For decades, the record industry has turned its attention and investment to one thing above any other: the hit record.

Yet new figures out of the US this week suggest that hits – as in blockbuster, industry-dominant megahits – are increasingly becoming a lesser-spotted beast.

Despite millions more people playing music on streaming services each year, the industry’s biggest streaming hit at the mid-year point of 2021 is significantly smaller than its biggest streaming hit at the mid-year point of 2020, of 2019, and of 2018.

To illustrate this point, we must turn to MRC Data‘s new half-year industry report, covering the US record industry in the first six months of 2021.

MRC’s numbers show that the biggest hit of H1 2021 in the US was Olivia Rodrigo’s drivers license, which attracted 460.2 million on-demand audio streams during the six months.

That’s a lot of plays.

But 460.2 million is the smallest amount of on-demand audio streams collected by the USA’s No.1 hit at the mid-year point for four years:

  • In the first half of 2020, Roddy Ricch’s The Box pulled in 728.7 million audio streams in the first half of the year, according to MRC / Nielsen Music data.
  • The No.2 streaming track in the H1 2020 period, Life Is Good, by Future (Ft Drake), also scored more mid-year plays than drivers license, with 476.2 million.
  • In the first half of 2019, Lil Nas X’s Old Town Road pulled in 596.1 million audio streams.
  • And in the first half of 2018, Drake’s God’s Plan pulled in 655.0 million audio streams.

You’d have to go back to H1 2017 – when Ed Sheeran’s Shape Of You ruled with 354.2 million streams – to find a time when the USA’s mid-year No.1 audio streaming record had more plays than drivers license.



This is all especially odd, of course, when you consider the massive growth in streaming’s popularity between 2017 and 2021.

Although the latest MRC mid-year report doesn’t give a specific figure for the US industry’s total audio streaming volume in H1 2021, it does reveal that this number was up by approximately 15% on the same figure in 2020.
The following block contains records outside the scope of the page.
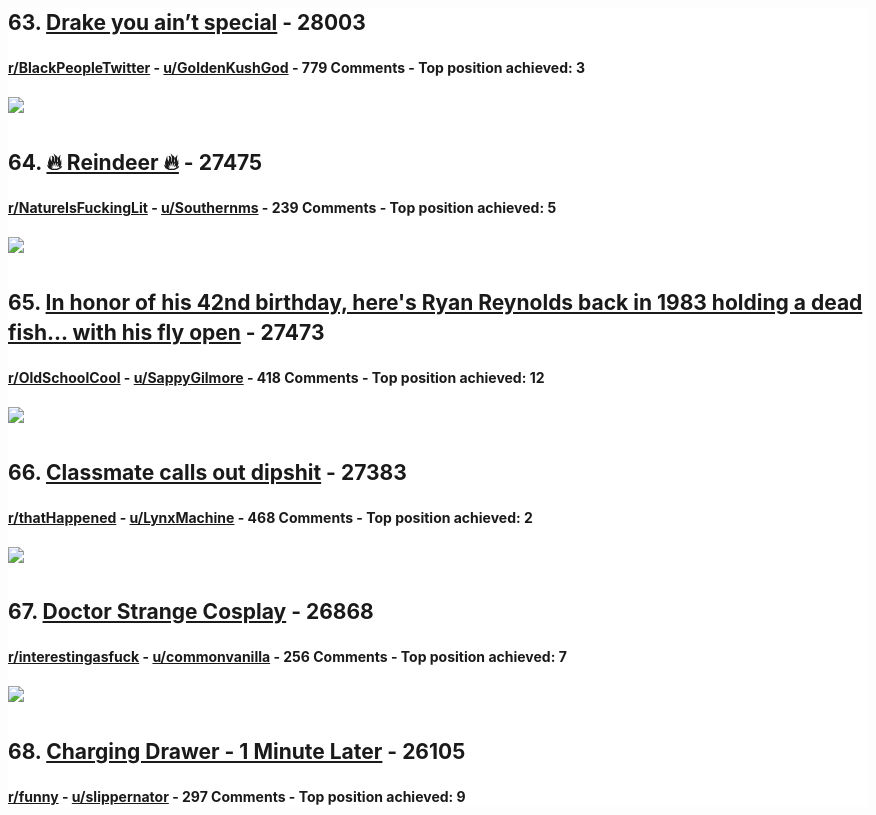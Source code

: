 ## 63. [Drake you ain’t special](http://reddit.com/r/BlackPeopleTwitter/comments/9qo757/drake_you_aint_special/) - 28003
#### [r/BlackPeopleTwitter](http://reddit.com/r/BlackPeopleTwitter) - [u/GoldenKushGod](http://reddit.com/u/GoldenKushGod) - 779 Comments - Top position achieved: 3

<a href="https://i.redd.it/bpzo9ymfbxt11.jpg"><img src="https://a.thumbs.redditmedia.com/zCQTxqnsaJp4un2s_zy-X0GhlPMwV8GUxpPAfecdSH0.jpg"></img></a>

## 64. [🔥 Reindeer 🔥](http://reddit.com/r/NatureIsFuckingLit/comments/9qpbzb/reindeer/) - 27475
#### [r/NatureIsFuckingLit](http://reddit.com/r/NatureIsFuckingLit) - [u/Southernms](http://reddit.com/u/Southernms) - 239 Comments - Top position achieved: 5

<a href="https://i.redd.it/968fgvsr0yt11.jpg"><img src="https://b.thumbs.redditmedia.com/gZlS4EZsiA-_C9MXANXqCiTKcR_Eupwrt-5JU0aiXsQ.jpg"></img></a>

## 65. [In honor of his 42nd birthday, here's Ryan Reynolds back in 1983 holding a dead fish... with his fly open](http://reddit.com/r/OldSchoolCool/comments/9qrz4s/in_honor_of_his_42nd_birthday_heres_ryan_reynolds/) - 27473
#### [r/OldSchoolCool](http://reddit.com/r/OldSchoolCool) - [u/SappyGilmore](http://reddit.com/u/SappyGilmore) - 418 Comments - Top position achieved: 12

<a href="https://i.redd.it/5hlv9rdzfzt11.jpg"><img src="https://b.thumbs.redditmedia.com/F8fLXQN9z0eZJ_Dsy_ZeBEDeCQRFAaNAfRWK4v95B2I.jpg"></img></a>

## 66. [Classmate calls out dipshit](http://reddit.com/r/thatHappened/comments/9qrvi2/classmate_calls_out_dipshit/) - 27383
#### [r/thatHappened](http://reddit.com/r/thatHappened) - [u/LynxMachine](http://reddit.com/u/LynxMachine) - 468 Comments - Top position achieved: 2

<a href="https://i.redd.it/wae5m9cwdzt11.png"><img src="https://b.thumbs.redditmedia.com/fmigd2ByX9s-2LE0a_NLdf2jTMieFR5K1xeEL6n7fbU.jpg"></img></a>

## 67. [Doctor Strange Cosplay](http://reddit.com/r/interestingasfuck/comments/9qsuig/doctor_strange_cosplay/) - 26868
#### [r/interestingasfuck](http://reddit.com/r/interestingasfuck) - [u/commonvanilla](http://reddit.com/u/commonvanilla) - 256 Comments - Top position achieved: 7

<a href="https://i.imgur.com/3374UsD.gifv"><img src="https://b.thumbs.redditmedia.com/a2qtFEZ1EJPT4WmbRLTrPZTJXT8Va8kSszH-VO242-w.jpg"></img></a>

## 68. [Charging Drawer - 1 Minute Later](http://reddit.com/r/funny/comments/9qu8ys/charging_drawer_1_minute_later/) - 26105
#### [r/funny](http://reddit.com/r/funny) - [u/slippernator](http://reddit.com/u/slippernator) - 297 Comments - Top position achieved: 9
A prior MRC Data report shows that US on-demand audio streaming mid-year volume stood at 419.8 billion in H1 2020… meaning we can be confident that the H1 2021 equivalent number weighs in at around 482.8 billion.

That 482.8 billion number, in turn, is up 80% on the total amount of on-demand audio streams recorded by MRC / Nielsen in H1 2018 (268.2 billion).

And yet the number of streams racked up by the No.1 midyear audio streaming record in 2018 (God’s Plan, 655m) was nearly 200 million streams bigger than the biggest record in H1 2021 (drivers license, 460.2m).



So what’s going on?

Someone might reasonably argue that the “death of the megahit?” narrative here actually has a simple explanation: Olivia Rodrigo’s drivers license simply isn’t as popular as the other tracks mentioned above. It’s a big hit, for sure – it’s just not a megahit like God’s Plan, Old Town Road, orThe Box.

One might also consider the fact that H1 2021 was mired in Covid lockdowns (and related uncertainty) – not exactly ideal conditions for superstars to release a plethora of chart-topping bangers.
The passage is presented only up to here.